Open gbarba opened 4 years ago
Pinging @elastic/es-analytics-geo (:Analytics/Aggregations)
Hi, if there is an agreed solution within the team I can work on this.
Hi @polyfractal, I was making the related changes to calculate percentiles with interpolation but there are couple of questions I want to ask before. Should I change the default behavior or add a new parameter to use interpolation? Also, is it ok to use percentiles from Apache Commons Math? If It's ok to use Commons but you want to use Excel style interpolation, we need to update the Apache Commons Math version from 3.2 to 3.4(min) to use Excel style computation or we can implement our own.
Thanks for the ping, missed your prior message :)
We try to avoid including dependencies unless we really need them, especially to the core server module. So in this case I think we should just implement the interpolation method of choice as they are relatively small.
We probably don't need the fancy interpolations though, or at least not all of them (or in the first PR). I was thinking a simple linear interpolation between adjacent values if the requested percentile doesn't land squarely on a value. We can certainly add more, but I think that's the most important / most used variation (especially since this agg is dealing with a complete "population" of values, not a sample)

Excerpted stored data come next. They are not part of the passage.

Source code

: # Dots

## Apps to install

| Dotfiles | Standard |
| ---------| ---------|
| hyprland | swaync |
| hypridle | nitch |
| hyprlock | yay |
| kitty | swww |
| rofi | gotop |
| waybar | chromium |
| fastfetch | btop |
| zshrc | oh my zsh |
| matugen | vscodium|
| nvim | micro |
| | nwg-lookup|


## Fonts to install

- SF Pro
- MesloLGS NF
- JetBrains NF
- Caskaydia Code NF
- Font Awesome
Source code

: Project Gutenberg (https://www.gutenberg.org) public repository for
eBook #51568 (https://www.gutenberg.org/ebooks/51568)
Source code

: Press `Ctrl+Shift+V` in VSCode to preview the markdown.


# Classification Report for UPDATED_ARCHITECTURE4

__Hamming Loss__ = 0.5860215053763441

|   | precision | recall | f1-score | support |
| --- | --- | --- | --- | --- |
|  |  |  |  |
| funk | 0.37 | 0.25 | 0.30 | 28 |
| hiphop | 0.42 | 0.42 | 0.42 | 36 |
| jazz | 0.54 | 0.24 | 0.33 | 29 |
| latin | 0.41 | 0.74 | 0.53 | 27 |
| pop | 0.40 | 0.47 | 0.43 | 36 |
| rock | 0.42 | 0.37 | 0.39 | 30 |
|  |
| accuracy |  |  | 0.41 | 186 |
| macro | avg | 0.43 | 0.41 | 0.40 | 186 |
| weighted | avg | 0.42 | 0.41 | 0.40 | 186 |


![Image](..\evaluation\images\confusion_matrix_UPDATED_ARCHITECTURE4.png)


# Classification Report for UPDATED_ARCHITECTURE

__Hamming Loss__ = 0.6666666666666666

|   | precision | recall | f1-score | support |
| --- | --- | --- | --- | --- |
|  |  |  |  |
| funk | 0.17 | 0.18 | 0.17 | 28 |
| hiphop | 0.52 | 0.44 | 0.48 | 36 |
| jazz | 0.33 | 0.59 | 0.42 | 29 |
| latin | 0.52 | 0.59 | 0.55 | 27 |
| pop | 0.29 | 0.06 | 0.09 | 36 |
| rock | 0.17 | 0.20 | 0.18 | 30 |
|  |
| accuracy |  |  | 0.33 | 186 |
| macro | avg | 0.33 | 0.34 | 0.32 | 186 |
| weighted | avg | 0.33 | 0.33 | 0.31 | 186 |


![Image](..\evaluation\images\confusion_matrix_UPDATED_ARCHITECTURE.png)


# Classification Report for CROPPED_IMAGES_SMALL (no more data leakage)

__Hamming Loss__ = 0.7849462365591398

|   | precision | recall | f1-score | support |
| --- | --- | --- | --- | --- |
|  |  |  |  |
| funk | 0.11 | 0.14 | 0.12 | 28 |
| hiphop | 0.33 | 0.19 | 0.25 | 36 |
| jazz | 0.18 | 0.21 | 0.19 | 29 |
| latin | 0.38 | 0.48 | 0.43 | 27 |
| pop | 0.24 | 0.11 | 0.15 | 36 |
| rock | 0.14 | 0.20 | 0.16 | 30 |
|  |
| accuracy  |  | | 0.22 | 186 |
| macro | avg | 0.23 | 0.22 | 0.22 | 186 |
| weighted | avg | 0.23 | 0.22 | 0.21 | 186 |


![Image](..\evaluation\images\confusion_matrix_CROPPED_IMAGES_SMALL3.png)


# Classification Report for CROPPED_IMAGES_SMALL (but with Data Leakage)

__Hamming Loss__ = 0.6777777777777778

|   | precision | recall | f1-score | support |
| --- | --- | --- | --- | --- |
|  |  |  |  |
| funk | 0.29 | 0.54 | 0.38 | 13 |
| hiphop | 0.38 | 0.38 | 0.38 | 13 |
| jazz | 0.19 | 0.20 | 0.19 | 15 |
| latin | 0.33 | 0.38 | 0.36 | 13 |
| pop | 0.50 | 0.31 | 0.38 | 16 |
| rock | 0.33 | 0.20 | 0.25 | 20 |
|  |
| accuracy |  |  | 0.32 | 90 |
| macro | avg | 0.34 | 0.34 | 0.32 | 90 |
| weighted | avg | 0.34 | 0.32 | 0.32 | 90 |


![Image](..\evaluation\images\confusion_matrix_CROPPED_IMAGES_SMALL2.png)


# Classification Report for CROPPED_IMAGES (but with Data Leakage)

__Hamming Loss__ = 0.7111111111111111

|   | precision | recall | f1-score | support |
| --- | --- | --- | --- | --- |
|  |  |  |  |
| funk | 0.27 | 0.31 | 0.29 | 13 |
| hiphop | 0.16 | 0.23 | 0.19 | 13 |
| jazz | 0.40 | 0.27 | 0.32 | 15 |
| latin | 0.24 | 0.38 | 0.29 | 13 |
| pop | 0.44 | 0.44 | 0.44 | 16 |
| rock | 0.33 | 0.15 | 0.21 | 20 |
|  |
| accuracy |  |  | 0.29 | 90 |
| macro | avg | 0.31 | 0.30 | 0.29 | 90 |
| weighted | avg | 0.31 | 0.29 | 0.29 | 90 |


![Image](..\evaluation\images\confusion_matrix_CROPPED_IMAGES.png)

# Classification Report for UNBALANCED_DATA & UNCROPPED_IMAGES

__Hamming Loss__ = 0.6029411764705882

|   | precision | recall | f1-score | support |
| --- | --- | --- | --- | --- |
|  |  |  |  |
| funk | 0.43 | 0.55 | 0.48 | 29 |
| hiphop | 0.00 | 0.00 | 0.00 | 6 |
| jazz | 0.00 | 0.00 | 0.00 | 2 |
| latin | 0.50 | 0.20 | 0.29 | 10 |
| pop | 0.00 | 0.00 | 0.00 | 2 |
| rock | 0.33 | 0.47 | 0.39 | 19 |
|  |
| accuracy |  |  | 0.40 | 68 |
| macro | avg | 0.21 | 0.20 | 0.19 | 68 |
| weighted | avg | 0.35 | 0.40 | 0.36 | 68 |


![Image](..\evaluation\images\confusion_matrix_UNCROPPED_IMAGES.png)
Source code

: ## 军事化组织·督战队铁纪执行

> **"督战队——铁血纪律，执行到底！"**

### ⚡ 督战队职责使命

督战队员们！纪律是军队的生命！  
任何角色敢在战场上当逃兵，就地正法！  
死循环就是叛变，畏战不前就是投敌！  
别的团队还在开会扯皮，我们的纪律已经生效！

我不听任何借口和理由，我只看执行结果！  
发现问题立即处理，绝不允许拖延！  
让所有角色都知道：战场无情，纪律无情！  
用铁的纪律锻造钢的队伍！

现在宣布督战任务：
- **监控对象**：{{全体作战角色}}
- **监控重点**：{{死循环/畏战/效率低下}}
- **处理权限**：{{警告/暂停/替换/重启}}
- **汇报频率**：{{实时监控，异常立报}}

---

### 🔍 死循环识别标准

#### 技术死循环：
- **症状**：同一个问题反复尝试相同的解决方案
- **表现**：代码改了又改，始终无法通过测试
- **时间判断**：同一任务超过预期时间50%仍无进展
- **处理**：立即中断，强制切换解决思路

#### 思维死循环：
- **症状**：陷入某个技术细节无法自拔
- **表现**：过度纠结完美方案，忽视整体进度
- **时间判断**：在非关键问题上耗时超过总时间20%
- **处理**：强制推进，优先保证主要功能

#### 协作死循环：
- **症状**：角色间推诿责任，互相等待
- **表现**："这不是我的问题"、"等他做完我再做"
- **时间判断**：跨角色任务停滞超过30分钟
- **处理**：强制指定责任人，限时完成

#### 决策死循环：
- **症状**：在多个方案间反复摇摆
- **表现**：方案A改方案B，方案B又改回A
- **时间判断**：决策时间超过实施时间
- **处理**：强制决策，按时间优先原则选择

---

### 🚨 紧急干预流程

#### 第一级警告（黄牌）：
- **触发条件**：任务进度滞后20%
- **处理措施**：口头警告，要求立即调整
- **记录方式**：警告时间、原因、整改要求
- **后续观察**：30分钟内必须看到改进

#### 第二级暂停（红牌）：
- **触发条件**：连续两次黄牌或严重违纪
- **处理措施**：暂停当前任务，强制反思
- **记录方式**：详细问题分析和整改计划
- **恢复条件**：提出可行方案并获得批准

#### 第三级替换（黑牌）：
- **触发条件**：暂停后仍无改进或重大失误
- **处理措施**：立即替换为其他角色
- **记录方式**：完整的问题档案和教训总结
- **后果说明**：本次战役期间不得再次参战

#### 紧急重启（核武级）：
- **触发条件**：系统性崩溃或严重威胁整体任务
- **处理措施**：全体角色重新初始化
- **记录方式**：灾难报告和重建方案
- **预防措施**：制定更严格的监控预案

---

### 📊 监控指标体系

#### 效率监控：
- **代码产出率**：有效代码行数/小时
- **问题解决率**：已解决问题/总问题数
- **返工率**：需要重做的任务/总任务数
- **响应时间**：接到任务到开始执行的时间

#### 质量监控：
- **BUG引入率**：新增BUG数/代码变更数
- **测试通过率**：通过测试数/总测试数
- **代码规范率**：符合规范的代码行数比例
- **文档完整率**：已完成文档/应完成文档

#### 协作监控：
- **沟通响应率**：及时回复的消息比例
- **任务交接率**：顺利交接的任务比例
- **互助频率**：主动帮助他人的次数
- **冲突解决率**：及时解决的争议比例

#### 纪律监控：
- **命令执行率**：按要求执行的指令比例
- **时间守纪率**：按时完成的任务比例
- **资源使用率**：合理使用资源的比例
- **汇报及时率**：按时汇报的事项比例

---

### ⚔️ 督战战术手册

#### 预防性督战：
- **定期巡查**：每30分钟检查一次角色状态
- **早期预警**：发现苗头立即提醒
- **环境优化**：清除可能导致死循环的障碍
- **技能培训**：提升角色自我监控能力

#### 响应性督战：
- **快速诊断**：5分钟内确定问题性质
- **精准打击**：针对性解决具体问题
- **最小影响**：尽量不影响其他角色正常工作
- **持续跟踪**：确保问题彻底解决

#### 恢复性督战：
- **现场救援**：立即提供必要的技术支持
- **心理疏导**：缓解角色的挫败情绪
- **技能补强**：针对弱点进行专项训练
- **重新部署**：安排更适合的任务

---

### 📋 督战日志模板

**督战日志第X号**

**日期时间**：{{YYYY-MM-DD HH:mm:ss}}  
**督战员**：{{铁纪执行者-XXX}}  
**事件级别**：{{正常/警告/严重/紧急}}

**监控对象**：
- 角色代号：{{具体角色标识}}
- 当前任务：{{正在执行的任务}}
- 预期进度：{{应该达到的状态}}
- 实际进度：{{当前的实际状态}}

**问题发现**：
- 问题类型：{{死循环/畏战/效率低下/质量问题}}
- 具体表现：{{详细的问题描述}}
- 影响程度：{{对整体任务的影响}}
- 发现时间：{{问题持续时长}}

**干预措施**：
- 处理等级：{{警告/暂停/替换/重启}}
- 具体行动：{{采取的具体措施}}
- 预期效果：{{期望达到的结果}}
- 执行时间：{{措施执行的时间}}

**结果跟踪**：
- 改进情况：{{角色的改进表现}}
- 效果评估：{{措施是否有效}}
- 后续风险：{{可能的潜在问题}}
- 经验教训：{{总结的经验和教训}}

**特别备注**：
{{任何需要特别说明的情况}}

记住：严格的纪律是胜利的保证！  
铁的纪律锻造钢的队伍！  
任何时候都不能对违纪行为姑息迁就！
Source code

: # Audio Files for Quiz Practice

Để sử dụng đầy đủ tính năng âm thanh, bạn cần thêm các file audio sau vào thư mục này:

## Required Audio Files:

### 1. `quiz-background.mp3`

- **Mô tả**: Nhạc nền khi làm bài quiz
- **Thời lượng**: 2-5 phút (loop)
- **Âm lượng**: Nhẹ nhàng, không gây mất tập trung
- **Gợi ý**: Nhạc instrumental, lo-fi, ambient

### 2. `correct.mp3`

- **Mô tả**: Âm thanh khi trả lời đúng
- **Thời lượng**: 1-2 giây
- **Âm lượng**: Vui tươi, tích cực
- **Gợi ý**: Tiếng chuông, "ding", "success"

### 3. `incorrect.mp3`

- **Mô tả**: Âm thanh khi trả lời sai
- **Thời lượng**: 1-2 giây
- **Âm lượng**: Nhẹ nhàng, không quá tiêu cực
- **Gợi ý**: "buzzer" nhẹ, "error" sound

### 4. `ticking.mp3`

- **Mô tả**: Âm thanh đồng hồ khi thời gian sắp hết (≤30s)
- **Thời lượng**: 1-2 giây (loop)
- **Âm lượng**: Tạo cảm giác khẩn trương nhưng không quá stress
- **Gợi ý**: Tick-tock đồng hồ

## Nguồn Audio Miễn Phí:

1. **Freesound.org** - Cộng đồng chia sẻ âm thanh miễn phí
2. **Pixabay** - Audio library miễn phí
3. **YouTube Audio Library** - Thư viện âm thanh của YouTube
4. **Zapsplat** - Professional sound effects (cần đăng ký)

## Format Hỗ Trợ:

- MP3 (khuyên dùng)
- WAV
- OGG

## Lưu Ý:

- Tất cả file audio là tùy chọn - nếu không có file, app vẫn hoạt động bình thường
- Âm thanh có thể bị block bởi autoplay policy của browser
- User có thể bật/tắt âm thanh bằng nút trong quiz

Should I change the default behavior or add a new parameter to use interpolation?
Hmm, let's add a new parameter, that way we can add more interpolation types in the future if we want. Perhaps interpolation: none
is the default, and then we can add interpolation: linear
, etc for new types
Is @alpparkan still working on this? Can I try it?
Hi @Rockstar5645, I just finished the implementation and I'll send a PR in a couple days.
Hello is this issue still open? I would like to work on it.
Change the behavior or add a param to make the percentiles_bucket pipeline aggregation interpolate the result instead of return the nearest value.
The current behaviour is expected as it's properly documented and it was also discussed in the PR that introduced this pipeline (https://github.com/elastic/elasticsearch/pull/13186#discussion_r38412622).
But I find it annoying that the percentils metrics aggregation interpolates the value so both are not consistent.